Geometrical constraints on the tangling of bacterial flagellar filaments

TL;DR

This paper investigates the geometric conditions that prevent bacterial flagellar filaments from tangling, explaining how their shape and spacing promote coherent bundle formation despite passive assembly.

Contribution

It establishes theoretical constraints on filament tangling and compares them with experimental data, revealing that bacterial flagella are geometrically unlikely to tangle.

Findings

Flagella are too straight and spaced too far apart to tangle naturally.

Coherent bundle formation is robust due to geometric constraints.

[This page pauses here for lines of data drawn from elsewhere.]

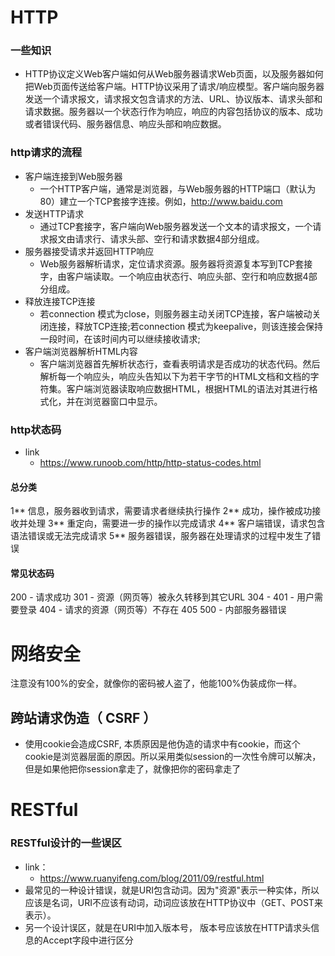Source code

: # HTTP 
### 一些知识
- HTTP协议定义Web客户端如何从Web服务器请求Web页面，以及服务器如何把Web页面传送给客户端。HTTP协议采用了请求/响应模型。客户端向服务器发送一个请求报文，请求报文包含请求的方法、URL、协议版本、请求头部和请求数据。服务器以一个状态行作为响应，响应的内容包括协议的版本、成功或者错误代码、服务器信息、响应头部和响应数据。
### http请求的流程
- 客户端连接到Web服务器
    - 一个HTTP客户端，通常是浏览器，与Web服务器的HTTP端口（默认为80）建立一个TCP套接字连接。例如，http://www.baidu.com
- 发送HTTP请求
    - 通过TCP套接字，客户端向Web服务器发送一个文本的请求报文，一个请求报文由请求行、请求头部、空行和请求数据4部分组成。
- 服务器接受请求并返回HTTP响应
    - Web服务器解析请求，定位请求资源。服务器将资源复本写到TCP套接字，由客户端读取。一个响应由状态行、响应头部、空行和响应数据4部分组成。
- 释放连接TCP连接
    - 若connection 模式为close，则服务器主动关闭TCP连接，客户端被动关闭连接，释放TCP连接;若connection 模式为keepalive，则该连接会保持一段时间，在该时间内可以继续接收请求;
- 客户端浏览器解析HTML内容
    - 客户端浏览器首先解析状态行，查看表明请求是否成功的状态代码。然后解析每一个响应头，响应头告知以下为若干字节的HTML文档和文档的字符集。客户端浏览器读取响应数据HTML，根据HTML的语法对其进行格式化，并在浏览器窗口中显示。

### http状态码
- link
    - https://www.runoob.com/http/http-status-codes.html
#### 总分类
1**	信息，服务器收到请求，需要请求者继续执行操作
2**	成功，操作被成功接收并处理
3**	重定向，需要进一步的操作以完成请求
4**	客户端错误，请求包含语法错误或无法完成请求
5**	服务器错误，服务器在处理请求的过程中发生了错误
#### 常见状态码
200 - 请求成功
301 - 资源（网页等）被永久转移到其它URL
304 - 
401 - 用户需要登录
404 - 请求的资源（网页等）不存在
405 
500 - 内部服务器错误

# 网络安全
注意没有100%的安全，就像你的密码被人盗了，他能100%伪装成你一样。
## 跨站请求伪造（ CSRF ）
- 使用cookie会造成CSRF, 本质原因是他伪造的请求中有cookie，而这个cookie是浏览器层面的原因。所以采用类似session的一次性令牌可以解决，但是如果他把你session拿走了，就像把你的密码拿走了

# RESTful
### RESTful设计的一些误区
- link： 
    - https://www.ruanyifeng.com/blog/2011/09/restful.html
- 最常见的一种设计错误，就是URI包含动词。因为"资源"表示一种实体，所以应该是名词，URI不应该有动词，动词应该放在HTTP协议中（GET、POST来表示）。
- 另一个设计误区，就是在URI中加入版本号， 版本号应该放在HTTP请求头信息的Accept字段中进行区分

Passive bundling is facilitated by the intrinsic geometry of flagella.

Abstract

Many species of bacteria swim through viscous environments by rotating multiple helical flagella. The filaments gather behind the cell body and form a close helical bundle, which propels the cell forward during a "run". The filaments inside the bundle cannot be continuously actuated, nor can they easily unbundle, if they are tangled around one another. The fact that bacteria can passively form coherent bundles, i.e. bundles which do not contain tangled pairs of filaments, may appear surprising given that flagella are actuated by uncoordinated motors. In this article, we establish the theoretical conditions under which a pair of rigid helical filaments can form a tangled bundle, and we compare these constraints with experimental data collected from the literature. Our results suggest that bacterial flagella are too straight and too far apart to form tangled bundles based on their intrinsic, undeformed geometry alone. This makes the formation of coherent bundles more robust against the passive nature of the bundling process, where the position of individual filaments cannot be controlled.